> ENTRIES SHOWN

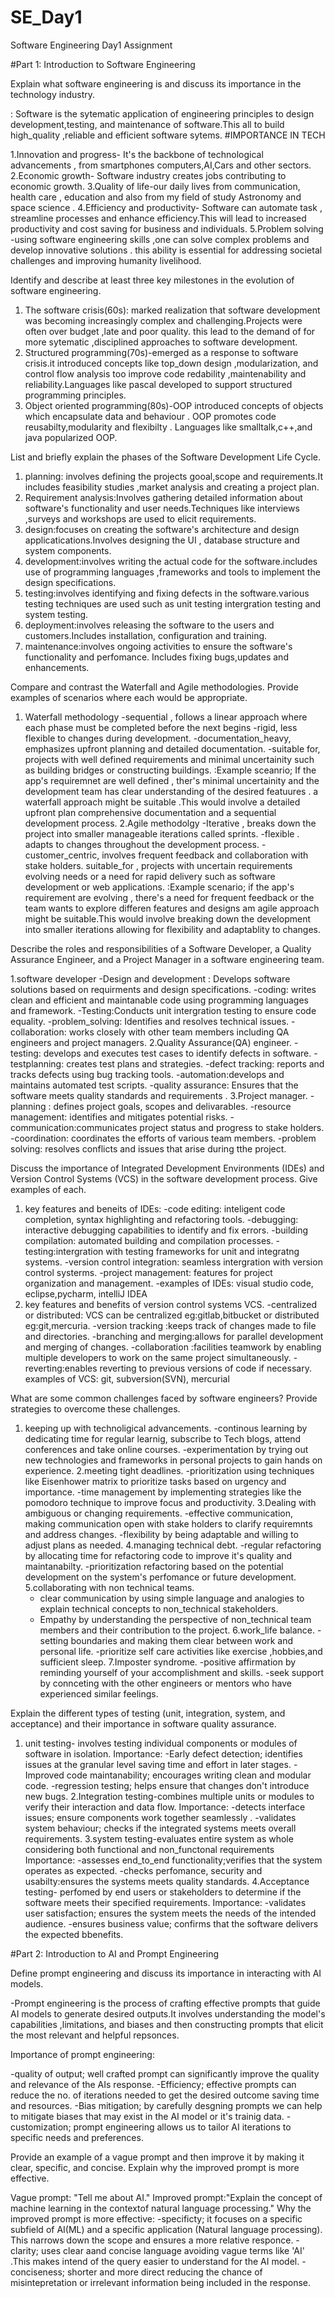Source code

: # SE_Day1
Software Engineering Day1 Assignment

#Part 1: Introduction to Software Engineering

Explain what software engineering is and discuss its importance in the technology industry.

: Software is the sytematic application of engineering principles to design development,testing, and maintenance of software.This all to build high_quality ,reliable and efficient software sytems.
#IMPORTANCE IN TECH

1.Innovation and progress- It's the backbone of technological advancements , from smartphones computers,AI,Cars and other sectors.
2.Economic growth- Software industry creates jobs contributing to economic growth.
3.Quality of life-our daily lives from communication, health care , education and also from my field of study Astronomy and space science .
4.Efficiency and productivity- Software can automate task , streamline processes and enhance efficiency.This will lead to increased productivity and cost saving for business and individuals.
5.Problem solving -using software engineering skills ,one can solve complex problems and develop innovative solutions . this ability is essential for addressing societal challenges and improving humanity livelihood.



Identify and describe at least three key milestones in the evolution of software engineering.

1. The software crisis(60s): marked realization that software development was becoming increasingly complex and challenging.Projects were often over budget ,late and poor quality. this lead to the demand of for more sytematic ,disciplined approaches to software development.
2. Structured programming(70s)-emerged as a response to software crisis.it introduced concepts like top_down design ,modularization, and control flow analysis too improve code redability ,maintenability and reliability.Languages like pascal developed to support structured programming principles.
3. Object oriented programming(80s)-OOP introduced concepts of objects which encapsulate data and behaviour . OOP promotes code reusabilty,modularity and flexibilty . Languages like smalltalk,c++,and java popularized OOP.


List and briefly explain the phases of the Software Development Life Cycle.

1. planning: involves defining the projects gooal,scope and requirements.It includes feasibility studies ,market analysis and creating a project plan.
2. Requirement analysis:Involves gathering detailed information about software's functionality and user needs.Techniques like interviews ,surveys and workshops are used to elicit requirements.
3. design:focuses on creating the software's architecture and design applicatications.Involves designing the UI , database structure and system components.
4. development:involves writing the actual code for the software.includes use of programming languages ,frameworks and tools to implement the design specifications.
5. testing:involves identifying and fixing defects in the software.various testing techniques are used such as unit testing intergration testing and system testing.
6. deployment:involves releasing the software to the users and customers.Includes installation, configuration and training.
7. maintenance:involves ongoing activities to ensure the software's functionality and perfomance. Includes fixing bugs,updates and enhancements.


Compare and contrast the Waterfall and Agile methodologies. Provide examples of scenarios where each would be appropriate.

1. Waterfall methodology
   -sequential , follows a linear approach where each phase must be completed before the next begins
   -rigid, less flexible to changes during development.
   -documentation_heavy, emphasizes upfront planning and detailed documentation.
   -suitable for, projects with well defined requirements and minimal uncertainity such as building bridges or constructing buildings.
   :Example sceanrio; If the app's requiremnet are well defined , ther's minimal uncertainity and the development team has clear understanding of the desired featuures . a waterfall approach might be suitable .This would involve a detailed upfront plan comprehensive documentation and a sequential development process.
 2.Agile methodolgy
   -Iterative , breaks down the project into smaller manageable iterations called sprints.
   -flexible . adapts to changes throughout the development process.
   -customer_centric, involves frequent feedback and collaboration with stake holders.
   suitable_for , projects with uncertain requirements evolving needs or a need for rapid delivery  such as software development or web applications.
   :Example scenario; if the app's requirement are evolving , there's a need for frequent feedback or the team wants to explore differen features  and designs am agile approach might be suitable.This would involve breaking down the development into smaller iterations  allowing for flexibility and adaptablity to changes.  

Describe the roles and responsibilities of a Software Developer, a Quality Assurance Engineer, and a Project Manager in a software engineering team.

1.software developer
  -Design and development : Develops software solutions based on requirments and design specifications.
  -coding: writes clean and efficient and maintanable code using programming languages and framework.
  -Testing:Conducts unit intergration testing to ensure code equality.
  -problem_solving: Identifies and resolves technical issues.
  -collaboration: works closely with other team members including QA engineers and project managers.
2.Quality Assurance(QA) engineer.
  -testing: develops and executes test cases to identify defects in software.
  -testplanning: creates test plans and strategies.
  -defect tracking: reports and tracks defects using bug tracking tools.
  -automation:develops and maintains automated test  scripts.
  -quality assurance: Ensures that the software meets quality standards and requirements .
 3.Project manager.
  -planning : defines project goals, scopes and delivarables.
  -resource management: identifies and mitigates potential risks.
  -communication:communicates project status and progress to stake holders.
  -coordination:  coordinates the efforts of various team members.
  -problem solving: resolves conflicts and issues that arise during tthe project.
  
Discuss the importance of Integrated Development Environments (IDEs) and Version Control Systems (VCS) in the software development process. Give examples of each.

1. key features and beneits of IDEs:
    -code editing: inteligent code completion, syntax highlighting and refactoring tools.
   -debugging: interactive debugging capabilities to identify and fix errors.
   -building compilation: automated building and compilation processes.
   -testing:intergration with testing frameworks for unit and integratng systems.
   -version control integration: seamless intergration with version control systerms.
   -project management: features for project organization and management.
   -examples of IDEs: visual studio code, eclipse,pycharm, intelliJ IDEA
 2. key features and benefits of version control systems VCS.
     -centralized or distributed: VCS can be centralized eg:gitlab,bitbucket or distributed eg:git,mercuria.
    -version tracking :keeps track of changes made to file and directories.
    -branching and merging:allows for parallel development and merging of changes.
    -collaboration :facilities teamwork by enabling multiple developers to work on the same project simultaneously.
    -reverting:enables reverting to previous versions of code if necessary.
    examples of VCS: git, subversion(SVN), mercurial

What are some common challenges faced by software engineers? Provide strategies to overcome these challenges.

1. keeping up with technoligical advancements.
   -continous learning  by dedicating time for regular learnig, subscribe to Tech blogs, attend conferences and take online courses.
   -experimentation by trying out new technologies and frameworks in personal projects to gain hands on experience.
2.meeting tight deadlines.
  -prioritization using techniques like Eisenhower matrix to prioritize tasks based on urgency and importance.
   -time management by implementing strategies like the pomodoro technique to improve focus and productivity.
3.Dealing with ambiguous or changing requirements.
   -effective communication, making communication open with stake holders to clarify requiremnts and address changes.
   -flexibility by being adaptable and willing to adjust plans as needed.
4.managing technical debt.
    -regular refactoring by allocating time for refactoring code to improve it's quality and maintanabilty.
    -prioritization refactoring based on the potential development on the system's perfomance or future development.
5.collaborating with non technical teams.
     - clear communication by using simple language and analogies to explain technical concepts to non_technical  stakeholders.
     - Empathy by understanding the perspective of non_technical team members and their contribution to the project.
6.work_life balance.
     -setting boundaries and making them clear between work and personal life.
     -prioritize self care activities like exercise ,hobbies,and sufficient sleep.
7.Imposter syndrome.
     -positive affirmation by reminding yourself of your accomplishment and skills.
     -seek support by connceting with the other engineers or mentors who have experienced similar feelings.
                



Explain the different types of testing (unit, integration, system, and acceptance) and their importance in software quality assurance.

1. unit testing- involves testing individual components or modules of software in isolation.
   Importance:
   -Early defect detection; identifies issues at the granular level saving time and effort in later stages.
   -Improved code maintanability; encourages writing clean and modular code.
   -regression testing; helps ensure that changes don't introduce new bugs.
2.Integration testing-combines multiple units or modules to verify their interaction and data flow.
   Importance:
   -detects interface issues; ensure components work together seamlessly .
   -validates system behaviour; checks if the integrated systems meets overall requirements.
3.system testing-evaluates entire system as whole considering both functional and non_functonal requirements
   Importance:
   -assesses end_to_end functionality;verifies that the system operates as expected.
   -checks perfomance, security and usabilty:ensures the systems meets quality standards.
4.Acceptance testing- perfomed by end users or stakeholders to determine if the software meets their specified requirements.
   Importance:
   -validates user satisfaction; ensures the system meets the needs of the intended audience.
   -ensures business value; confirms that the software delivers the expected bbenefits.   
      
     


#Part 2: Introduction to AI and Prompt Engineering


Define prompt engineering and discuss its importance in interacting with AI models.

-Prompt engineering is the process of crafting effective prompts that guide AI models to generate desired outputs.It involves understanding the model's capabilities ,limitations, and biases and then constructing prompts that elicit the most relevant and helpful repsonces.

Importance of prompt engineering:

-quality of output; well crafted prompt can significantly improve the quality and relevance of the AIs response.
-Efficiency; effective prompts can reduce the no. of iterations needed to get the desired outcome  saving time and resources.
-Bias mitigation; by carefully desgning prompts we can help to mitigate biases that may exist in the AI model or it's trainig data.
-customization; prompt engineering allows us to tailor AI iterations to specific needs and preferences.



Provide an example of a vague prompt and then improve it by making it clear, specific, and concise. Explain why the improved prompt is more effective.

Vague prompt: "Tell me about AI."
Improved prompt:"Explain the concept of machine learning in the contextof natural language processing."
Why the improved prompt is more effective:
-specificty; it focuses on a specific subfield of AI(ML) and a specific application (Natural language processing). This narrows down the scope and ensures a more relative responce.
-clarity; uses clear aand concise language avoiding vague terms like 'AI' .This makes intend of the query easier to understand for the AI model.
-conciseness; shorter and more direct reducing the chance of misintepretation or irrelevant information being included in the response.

> EXERCISE DESCRIPTION
The entries above hold a line with "-coding: writes clean" and a later line with "-problem_solving: Identifies and". Write out exactly those lines and all lines between, nothing more.

> EXERCISE RESPONSE
  -coding: writes clean and efficient and maintanable code using programming languages and framework.
  -Testing:Conducts unit intergration testing to ensure code equality.
  -problem_solving: Identifies and resolves technical issues.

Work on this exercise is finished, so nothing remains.